- **ACTIVITY**
Work out the number of lines with the word "admin" in the material below, then reply with that number only.

── PROVIDED ENTRIES

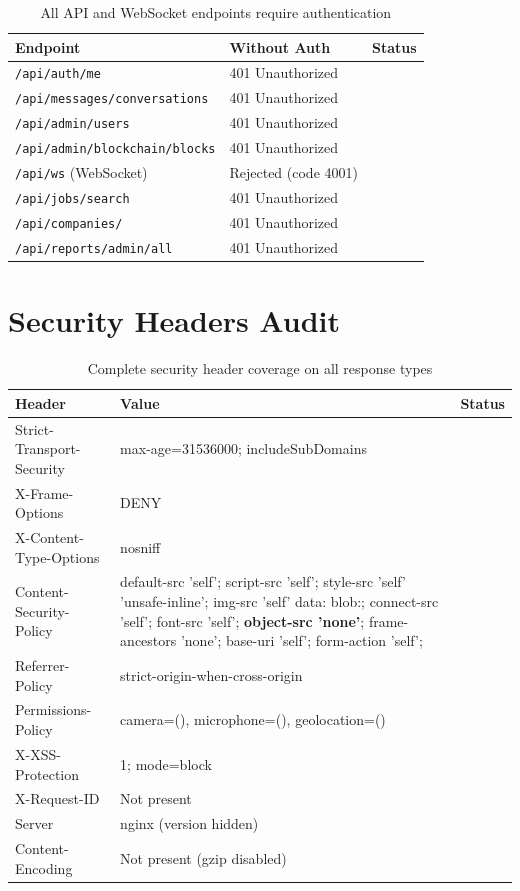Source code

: \documentclass[12pt,a4paper]{article}
\newcommand{\pass}{\textcolor{success}{\checkmark}}
\begin{document}
\begin{table}[H]
\centering
\begin{tabular}{llc}
\toprule
\textbf{Endpoint} & \textbf{Without Auth} & \textbf{Status} \\
\midrule
\texttt{/api/auth/me} & 401 Unauthorized & \pass \\
\texttt{/api/messages/conversations} & 401 Unauthorized & \pass \\
\texttt{/api/admin/users} & 401 Unauthorized & \pass \\
\texttt{/api/admin/blockchain/blocks} & 401 Unauthorized & \pass \\
\texttt{/api/ws} (WebSocket) & Rejected (code 4001) & \pass \\
\texttt{/api/jobs/search} & 401 Unauthorized & \pass \\
\texttt{/api/companies/} & 401 Unauthorized & \pass \\
\texttt{/api/reports/admin/all} & 401 Unauthorized & \pass \\
\bottomrule
\end{tabular}
\caption{All API and WebSocket endpoints require authentication}
\end{table}

\section{Security Headers Audit}

\begin{table}[H]
\centering
\begin{tabularx}{\textwidth}{lXc}
\toprule
\textbf{Header} & \textbf{Value} & \textbf{Status} \\
\midrule
Strict-Transport-Security & max-age=31536000; includeSubDomains & \pass \\
X-Frame-Options & DENY & \pass \\
X-Content-Type-Options & nosniff & \pass \\
Content-Security-Policy & default-src 'self'; script-src 'self'; style-src 'self' 'unsafe-inline'; img-src 'self' data: blob:; connect-src 'self'; font-src 'self'; \textbf{object-src 'none'}; frame-ancestors 'none'; base-uri 'self'; form-action 'self'; & \pass \\
Referrer-Policy & strict-origin-when-cross-origin & \pass \\
Permissions-Policy & camera=(), microphone=(), geolocation=() & \pass \\
X-XSS-Protection & 1; mode=block & \pass \\
X-Request-ID & Not present & \pass \\
Server & nginx (version hidden) & \pass \\
Content-Encoding & Not present (gzip disabled) & \pass \\
\bottomrule
\end{tabularx}
\caption{Complete security header coverage on all response types}
\end{table}
\end{document}
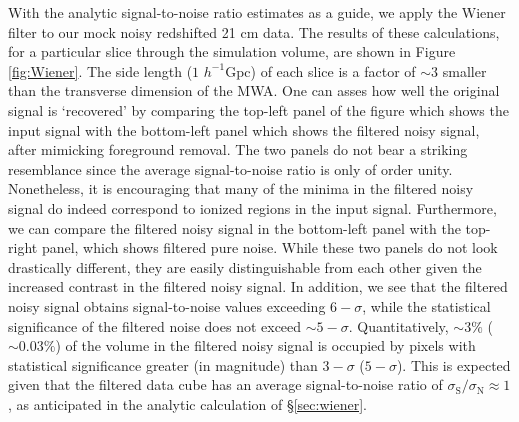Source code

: With the analytic signal-to-noise ratio estimates as a guide, we apply
the Wiener filter to our mock noisy redshifted 21 cm data. The results
of these calculations, for a particular slice through the simulation
volume, are shown in Figure \ref{fig:Wiener}.  The side length ($1$ $h^{-1}$Gpc) of each slice
is a factor of $\sim 3$ smaller than the transverse dimension of the MWA. One can asses how well
the original signal is `recovered' by comparing the top-left panel of
the figure which shows the input signal with the bottom-left panel which
shows the filtered noisy signal, after mimicking foreground
removal. The two panels do not bear a striking resemblance since the
average signal-to-noise ratio is only of order
unity. Nonetheless, it is encouraging that many of the minima in 
the filtered noisy
signal do indeed correspond to ionized regions in the input signal.  Furthermore, we can compare the filtered noisy signal in the
bottom-left panel with the top-right panel, which shows filtered pure
noise. While these two panels do not look drastically different, they
are easily distinguishable from each other given the increased
contrast in the filtered noisy signal. 
In addition, we see that the
filtered noisy signal obtains signal-to-noise values exceeding
$6-\sigma$, while the statistical significance of the filtered noise
does not exceed $\sim 5-\sigma$. Quantitatively, $\sim 3\%$
($\sim 0.03\%$) of the volume in the filtered noisy signal is occupied
by pixels with statistical significance greater (in magnitude) than
$3-\sigma$ ($5-\sigma$). This is expected given that the filtered data cube
has an average signal-to-noise ratio of $\sigma_{\text{S}}/\sigma_{\text{N}} \approx 1$, as anticipated in the analytic calculation
of \S\ref{sec:wiener}.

────

- **THE COMPLETED TASK**
3